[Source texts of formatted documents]
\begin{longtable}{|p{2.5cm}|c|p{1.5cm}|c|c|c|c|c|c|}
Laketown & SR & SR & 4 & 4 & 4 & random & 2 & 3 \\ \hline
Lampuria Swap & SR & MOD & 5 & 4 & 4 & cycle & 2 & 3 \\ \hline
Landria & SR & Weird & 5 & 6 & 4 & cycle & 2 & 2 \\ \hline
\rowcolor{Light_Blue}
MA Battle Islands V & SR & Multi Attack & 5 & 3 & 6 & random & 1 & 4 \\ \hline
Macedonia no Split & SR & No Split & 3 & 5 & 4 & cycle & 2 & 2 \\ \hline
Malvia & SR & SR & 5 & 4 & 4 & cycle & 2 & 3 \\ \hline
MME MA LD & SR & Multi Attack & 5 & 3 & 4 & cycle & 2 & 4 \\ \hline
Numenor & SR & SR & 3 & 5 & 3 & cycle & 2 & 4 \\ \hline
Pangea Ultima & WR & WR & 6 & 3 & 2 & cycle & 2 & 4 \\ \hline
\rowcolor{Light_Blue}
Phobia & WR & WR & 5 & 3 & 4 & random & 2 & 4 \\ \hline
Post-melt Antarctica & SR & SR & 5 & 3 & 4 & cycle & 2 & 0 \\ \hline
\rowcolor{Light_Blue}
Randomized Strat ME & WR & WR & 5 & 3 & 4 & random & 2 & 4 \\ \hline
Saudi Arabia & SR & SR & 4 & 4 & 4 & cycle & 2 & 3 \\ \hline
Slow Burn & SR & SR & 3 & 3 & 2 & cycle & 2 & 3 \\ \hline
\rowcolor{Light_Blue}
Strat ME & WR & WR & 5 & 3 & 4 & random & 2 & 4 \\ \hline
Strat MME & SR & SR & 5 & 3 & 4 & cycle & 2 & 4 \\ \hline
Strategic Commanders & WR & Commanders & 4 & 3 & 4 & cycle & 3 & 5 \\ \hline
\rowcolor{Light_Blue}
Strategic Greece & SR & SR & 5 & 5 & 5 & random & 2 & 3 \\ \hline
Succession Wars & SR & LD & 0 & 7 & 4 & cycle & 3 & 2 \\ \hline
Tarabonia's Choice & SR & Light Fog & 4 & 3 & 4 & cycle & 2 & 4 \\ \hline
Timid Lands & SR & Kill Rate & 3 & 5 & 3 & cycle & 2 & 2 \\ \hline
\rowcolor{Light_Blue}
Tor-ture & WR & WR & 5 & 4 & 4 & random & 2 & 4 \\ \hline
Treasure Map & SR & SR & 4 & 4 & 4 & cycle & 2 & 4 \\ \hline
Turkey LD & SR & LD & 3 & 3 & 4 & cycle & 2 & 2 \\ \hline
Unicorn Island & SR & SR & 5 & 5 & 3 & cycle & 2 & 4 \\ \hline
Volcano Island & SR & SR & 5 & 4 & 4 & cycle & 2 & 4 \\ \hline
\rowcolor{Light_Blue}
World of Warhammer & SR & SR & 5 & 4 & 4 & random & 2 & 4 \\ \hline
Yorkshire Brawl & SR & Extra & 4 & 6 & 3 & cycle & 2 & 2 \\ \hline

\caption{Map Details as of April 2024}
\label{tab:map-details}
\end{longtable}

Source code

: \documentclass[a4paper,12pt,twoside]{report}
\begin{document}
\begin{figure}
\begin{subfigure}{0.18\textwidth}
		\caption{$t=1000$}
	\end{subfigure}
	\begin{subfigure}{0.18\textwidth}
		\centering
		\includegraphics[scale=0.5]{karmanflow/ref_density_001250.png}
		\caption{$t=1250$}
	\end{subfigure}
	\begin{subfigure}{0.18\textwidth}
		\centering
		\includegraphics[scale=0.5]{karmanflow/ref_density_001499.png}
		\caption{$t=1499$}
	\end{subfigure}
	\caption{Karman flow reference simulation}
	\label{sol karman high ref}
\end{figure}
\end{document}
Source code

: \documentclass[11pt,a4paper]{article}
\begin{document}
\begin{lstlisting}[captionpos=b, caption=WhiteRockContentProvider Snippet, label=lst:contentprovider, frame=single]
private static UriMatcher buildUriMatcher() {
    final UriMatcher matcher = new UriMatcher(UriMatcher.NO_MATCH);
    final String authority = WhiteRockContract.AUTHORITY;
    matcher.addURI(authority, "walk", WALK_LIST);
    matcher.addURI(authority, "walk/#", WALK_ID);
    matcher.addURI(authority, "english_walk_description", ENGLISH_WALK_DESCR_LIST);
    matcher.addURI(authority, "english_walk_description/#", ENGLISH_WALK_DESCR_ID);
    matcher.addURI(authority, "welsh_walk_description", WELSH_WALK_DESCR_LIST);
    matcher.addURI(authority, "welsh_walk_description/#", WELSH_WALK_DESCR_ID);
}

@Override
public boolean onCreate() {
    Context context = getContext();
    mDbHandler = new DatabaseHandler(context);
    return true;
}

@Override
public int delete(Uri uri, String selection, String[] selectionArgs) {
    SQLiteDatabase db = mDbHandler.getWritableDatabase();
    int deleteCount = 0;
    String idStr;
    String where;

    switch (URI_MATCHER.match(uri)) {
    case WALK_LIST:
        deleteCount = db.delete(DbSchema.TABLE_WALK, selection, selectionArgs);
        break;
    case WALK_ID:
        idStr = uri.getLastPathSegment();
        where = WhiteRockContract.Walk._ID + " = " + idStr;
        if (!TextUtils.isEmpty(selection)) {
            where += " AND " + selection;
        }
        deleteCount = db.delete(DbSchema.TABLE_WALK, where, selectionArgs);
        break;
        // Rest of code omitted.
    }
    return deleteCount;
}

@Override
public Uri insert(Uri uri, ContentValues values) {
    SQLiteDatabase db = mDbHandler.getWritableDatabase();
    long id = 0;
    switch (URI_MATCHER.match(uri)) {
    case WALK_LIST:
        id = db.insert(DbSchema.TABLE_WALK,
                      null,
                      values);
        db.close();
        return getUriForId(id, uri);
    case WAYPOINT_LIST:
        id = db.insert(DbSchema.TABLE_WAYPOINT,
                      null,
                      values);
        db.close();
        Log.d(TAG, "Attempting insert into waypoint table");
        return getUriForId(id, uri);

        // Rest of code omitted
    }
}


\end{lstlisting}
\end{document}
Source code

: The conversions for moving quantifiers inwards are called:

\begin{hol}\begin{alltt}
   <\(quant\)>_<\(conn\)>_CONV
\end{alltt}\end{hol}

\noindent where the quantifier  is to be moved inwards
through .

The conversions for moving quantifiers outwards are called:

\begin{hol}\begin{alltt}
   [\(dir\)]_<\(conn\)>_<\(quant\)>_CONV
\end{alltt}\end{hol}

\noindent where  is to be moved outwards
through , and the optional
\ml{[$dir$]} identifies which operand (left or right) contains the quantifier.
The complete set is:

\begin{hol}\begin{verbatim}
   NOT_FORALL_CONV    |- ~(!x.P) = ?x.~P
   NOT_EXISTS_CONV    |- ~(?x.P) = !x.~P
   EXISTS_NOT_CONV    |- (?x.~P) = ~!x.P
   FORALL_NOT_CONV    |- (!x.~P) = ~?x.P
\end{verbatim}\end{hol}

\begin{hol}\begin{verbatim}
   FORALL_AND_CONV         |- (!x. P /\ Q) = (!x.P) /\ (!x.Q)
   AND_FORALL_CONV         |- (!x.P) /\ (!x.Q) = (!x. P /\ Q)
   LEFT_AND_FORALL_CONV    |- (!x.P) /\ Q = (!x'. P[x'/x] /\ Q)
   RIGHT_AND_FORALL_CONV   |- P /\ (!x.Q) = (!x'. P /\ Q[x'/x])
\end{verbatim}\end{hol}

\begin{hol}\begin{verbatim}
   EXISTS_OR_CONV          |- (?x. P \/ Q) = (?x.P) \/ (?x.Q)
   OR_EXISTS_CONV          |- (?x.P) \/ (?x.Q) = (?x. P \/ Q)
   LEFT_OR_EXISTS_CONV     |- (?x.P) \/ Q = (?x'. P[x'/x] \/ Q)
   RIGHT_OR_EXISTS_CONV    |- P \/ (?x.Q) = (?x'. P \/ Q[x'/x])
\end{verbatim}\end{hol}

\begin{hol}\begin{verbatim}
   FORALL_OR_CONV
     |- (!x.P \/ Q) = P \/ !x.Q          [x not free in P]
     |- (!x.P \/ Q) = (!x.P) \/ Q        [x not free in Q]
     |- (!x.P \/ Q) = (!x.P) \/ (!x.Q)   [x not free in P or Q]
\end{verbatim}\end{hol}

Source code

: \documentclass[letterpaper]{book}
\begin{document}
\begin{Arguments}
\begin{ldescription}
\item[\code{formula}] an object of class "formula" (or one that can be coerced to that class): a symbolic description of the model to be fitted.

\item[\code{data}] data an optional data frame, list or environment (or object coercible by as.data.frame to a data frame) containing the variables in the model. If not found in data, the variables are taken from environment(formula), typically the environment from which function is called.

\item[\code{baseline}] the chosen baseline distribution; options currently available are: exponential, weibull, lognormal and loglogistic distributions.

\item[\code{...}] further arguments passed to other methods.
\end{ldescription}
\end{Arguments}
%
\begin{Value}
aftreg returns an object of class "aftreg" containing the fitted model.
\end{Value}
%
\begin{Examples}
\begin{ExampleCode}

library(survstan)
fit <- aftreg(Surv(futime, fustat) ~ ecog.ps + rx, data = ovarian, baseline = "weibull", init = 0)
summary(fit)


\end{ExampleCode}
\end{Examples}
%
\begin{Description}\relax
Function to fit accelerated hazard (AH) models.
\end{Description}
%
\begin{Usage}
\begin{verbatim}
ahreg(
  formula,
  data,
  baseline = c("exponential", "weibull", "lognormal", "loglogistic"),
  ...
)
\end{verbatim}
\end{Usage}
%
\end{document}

→ **INSTRUCTIONS FOR THE TASK**:
The lines to copy run from the first line of the entries to the line containing "Numenor & SR"; copy them exactly and output nothing else.

→ **RESULT OF THIS EXERCISE**:
\begin{longtable}{|p{2.5cm}|c|p{1.5cm}|c|c|c|c|c|c|}
Laketown & SR & SR & 4 & 4 & 4 & random & 2 & 3 \\ \hline
Lampuria Swap & SR & MOD & 5 & 4 & 4 & cycle & 2 & 3 \\ \hline
Landria & SR & Weird & 5 & 6 & 4 & cycle & 2 & 2 \\ \hline
\rowcolor{Light_Blue}
MA Battle Islands V & SR & Multi Attack & 5 & 3 & 6 & random & 1 & 4 \\ \hline
Macedonia no Split & SR & No Split & 3 & 5 & 4 & cycle & 2 & 2 \\ \hline
Malvia & SR & SR & 5 & 4 & 4 & cycle & 2 & 3 \\ \hline
MME MA LD & SR & Multi Attack & 5 & 3 & 4 & cycle & 2 & 4 \\ \hline
Numenor & SR & SR & 3 & 5 & 3 & cycle & 2 & 4 \\ \hline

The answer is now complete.